● **Task requirements**
Please give the number of lines in the records below that include "itemize", with no other output.

Supplied material Block Start

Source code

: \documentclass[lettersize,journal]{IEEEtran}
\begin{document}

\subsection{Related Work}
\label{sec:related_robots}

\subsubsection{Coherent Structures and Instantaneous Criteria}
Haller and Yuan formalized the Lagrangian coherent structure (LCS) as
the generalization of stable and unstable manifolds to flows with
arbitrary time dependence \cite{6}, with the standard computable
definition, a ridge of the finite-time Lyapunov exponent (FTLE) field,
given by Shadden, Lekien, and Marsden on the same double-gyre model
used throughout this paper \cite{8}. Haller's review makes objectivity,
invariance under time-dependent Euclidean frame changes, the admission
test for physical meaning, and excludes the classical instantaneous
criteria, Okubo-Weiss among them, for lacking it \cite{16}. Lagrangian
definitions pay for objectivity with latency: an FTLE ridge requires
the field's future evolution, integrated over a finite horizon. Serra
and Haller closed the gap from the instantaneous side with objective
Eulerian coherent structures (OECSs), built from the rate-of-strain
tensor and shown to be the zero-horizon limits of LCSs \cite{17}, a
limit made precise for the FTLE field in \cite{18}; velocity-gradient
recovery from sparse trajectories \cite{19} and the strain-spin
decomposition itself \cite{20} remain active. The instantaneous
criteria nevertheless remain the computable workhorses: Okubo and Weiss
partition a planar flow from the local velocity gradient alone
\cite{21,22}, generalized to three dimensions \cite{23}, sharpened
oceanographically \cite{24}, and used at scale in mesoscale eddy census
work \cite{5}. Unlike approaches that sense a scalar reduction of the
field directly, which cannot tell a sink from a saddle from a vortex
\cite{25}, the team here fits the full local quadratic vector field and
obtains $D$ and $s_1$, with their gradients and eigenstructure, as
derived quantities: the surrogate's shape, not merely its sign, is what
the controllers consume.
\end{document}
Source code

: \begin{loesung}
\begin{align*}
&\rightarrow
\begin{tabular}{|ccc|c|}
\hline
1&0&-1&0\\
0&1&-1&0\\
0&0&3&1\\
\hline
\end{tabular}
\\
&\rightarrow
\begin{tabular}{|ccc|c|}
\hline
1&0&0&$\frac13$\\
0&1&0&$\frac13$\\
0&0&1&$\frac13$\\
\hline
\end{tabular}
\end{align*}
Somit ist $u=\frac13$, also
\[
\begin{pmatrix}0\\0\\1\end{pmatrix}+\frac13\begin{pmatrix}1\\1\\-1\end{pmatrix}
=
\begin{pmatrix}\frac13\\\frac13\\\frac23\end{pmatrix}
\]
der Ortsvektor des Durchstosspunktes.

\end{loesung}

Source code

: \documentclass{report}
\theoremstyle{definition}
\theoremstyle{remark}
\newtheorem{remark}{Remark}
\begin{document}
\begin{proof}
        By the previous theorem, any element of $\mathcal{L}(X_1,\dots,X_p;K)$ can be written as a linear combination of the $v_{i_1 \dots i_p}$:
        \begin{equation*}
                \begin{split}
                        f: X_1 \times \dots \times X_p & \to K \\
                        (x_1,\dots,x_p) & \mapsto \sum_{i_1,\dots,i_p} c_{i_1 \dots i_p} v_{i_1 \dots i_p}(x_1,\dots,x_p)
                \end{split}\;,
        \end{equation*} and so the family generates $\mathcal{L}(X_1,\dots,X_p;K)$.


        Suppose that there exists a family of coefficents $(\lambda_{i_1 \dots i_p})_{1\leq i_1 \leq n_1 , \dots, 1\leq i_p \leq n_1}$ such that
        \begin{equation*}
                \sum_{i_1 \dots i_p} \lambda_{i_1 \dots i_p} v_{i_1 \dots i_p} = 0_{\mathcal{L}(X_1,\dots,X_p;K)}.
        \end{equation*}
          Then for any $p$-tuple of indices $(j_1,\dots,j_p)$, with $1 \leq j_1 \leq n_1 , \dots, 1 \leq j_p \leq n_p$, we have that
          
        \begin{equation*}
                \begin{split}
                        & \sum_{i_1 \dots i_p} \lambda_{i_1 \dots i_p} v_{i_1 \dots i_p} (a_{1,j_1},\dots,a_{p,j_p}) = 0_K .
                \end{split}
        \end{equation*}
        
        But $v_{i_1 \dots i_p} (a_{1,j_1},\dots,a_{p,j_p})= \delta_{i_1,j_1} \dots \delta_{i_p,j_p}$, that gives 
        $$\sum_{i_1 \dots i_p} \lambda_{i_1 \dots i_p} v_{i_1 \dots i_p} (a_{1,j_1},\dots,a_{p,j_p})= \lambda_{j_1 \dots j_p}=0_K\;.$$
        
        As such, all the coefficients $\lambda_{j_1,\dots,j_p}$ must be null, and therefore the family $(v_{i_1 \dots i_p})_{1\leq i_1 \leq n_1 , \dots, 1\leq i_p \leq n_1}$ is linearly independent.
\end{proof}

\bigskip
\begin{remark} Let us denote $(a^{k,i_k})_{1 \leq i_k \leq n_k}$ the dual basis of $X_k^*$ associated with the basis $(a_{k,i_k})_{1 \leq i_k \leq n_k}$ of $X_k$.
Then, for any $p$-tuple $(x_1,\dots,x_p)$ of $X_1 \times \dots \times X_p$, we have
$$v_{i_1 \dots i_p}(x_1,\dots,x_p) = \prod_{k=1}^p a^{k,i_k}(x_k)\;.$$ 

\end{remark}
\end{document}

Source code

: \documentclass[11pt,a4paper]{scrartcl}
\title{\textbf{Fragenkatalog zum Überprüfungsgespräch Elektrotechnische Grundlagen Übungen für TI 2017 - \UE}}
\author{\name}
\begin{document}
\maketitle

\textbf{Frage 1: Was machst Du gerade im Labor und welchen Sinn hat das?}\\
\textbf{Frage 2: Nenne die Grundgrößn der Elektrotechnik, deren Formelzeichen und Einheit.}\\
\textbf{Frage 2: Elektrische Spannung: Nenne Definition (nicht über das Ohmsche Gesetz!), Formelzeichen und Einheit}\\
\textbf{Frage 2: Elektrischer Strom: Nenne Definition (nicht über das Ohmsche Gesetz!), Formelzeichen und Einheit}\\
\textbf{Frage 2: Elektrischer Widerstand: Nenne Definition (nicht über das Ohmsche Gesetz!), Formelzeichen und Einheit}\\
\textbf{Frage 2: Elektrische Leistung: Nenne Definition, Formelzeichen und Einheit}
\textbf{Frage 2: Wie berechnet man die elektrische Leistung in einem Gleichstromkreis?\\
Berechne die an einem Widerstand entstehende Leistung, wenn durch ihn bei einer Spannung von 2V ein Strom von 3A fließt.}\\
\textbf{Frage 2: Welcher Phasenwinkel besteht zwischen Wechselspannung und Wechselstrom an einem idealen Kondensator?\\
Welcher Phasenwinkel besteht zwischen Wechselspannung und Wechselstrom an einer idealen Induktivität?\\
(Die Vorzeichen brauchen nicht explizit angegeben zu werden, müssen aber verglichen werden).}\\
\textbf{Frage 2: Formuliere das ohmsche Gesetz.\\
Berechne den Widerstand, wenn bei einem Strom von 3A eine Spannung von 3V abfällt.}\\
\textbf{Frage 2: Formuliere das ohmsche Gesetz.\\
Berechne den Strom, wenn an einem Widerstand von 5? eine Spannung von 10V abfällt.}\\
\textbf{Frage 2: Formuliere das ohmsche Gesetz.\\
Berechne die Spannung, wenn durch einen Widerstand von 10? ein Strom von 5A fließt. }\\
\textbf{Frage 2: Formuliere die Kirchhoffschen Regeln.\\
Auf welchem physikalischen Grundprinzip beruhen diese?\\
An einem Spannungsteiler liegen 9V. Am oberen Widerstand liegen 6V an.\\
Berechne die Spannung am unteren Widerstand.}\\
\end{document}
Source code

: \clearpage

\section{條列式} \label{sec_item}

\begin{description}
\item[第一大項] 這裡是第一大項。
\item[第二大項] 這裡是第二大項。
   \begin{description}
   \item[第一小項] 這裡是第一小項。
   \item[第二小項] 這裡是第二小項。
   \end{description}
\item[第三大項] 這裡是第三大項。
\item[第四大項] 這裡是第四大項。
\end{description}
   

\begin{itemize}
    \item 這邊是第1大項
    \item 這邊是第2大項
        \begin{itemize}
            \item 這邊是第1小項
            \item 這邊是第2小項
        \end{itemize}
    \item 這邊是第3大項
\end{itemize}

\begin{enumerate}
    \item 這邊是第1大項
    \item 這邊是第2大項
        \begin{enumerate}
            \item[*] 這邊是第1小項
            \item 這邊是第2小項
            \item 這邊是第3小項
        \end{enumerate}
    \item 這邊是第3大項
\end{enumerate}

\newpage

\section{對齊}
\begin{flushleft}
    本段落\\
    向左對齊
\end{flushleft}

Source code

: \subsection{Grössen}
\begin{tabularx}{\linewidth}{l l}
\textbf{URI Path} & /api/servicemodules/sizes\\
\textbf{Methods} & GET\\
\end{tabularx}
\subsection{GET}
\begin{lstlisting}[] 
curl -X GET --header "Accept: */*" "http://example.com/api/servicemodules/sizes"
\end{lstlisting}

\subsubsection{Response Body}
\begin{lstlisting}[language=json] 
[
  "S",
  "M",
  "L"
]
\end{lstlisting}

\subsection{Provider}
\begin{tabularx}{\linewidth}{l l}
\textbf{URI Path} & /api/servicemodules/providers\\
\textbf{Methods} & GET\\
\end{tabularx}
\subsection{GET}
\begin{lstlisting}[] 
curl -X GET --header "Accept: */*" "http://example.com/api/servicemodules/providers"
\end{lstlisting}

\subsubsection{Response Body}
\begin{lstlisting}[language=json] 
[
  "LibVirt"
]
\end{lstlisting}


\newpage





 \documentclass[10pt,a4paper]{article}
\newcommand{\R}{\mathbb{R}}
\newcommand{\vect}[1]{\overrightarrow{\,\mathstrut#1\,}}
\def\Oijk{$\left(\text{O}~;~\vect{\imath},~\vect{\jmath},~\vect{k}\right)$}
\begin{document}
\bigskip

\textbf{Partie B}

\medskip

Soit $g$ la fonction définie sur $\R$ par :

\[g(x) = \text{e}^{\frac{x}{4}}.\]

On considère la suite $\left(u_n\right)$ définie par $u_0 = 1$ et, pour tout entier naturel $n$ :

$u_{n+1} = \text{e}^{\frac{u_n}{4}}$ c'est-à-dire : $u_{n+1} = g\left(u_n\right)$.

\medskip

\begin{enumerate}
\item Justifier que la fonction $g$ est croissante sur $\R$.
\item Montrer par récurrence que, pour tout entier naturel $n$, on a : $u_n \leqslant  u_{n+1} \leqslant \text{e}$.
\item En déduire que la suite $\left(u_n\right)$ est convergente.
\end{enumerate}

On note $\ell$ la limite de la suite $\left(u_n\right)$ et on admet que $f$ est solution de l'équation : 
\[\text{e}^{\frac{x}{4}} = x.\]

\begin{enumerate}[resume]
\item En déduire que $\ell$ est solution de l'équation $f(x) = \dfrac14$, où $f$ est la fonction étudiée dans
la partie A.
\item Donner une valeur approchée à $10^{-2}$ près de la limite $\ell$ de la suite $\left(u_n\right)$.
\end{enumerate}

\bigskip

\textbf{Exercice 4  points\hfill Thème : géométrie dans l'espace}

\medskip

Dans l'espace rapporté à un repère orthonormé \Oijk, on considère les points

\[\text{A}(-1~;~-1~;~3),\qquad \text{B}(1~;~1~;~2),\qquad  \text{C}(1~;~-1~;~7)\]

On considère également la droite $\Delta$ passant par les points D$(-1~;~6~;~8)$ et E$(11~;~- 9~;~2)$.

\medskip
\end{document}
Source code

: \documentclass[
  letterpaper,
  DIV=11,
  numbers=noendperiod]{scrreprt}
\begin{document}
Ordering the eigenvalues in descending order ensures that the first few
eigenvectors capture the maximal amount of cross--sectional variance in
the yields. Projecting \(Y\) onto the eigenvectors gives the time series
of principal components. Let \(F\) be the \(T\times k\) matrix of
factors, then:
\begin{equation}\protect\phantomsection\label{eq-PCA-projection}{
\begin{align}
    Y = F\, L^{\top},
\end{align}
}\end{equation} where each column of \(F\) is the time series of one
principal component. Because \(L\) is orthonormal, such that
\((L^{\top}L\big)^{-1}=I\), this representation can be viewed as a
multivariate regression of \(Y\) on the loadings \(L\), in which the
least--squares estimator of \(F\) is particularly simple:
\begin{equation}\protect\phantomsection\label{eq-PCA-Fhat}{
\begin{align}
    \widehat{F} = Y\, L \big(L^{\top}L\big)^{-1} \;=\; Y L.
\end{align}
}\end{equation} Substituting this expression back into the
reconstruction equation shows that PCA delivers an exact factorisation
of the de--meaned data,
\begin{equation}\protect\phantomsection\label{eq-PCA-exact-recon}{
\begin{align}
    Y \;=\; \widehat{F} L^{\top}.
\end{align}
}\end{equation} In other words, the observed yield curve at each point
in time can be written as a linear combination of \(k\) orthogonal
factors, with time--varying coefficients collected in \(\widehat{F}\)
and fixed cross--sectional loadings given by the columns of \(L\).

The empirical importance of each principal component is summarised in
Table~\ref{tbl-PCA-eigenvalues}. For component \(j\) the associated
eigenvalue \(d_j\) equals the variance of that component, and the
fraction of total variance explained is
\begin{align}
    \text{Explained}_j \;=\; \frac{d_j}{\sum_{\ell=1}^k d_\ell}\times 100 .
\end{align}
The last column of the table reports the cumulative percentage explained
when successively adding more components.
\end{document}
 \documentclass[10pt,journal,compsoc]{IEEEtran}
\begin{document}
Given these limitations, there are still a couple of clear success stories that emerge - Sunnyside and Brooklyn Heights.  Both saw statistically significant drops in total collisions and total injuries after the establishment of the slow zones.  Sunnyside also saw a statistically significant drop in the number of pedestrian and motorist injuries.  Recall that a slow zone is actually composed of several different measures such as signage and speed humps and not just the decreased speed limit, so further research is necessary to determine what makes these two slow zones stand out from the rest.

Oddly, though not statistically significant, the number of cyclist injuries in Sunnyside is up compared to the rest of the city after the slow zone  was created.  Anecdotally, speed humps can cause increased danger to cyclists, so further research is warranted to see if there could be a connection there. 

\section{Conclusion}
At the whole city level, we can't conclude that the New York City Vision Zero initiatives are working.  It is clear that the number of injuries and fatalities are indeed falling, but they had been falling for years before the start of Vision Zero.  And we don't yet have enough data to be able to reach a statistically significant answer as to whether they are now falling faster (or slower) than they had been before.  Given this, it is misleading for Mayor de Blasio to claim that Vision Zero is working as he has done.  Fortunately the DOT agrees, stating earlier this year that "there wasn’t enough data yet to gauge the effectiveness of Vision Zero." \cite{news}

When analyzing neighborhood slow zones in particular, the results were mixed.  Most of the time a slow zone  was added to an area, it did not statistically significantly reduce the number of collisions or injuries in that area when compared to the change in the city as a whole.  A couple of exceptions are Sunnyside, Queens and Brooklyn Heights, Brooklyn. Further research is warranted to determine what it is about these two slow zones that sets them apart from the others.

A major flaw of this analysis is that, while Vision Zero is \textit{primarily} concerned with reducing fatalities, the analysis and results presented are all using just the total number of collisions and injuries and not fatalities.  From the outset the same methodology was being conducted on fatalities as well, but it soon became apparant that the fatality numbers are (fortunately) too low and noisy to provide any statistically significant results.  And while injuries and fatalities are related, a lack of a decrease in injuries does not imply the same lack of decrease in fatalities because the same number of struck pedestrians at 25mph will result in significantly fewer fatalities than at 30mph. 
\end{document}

Supplied material Block End

● **Solution to this exercise**
4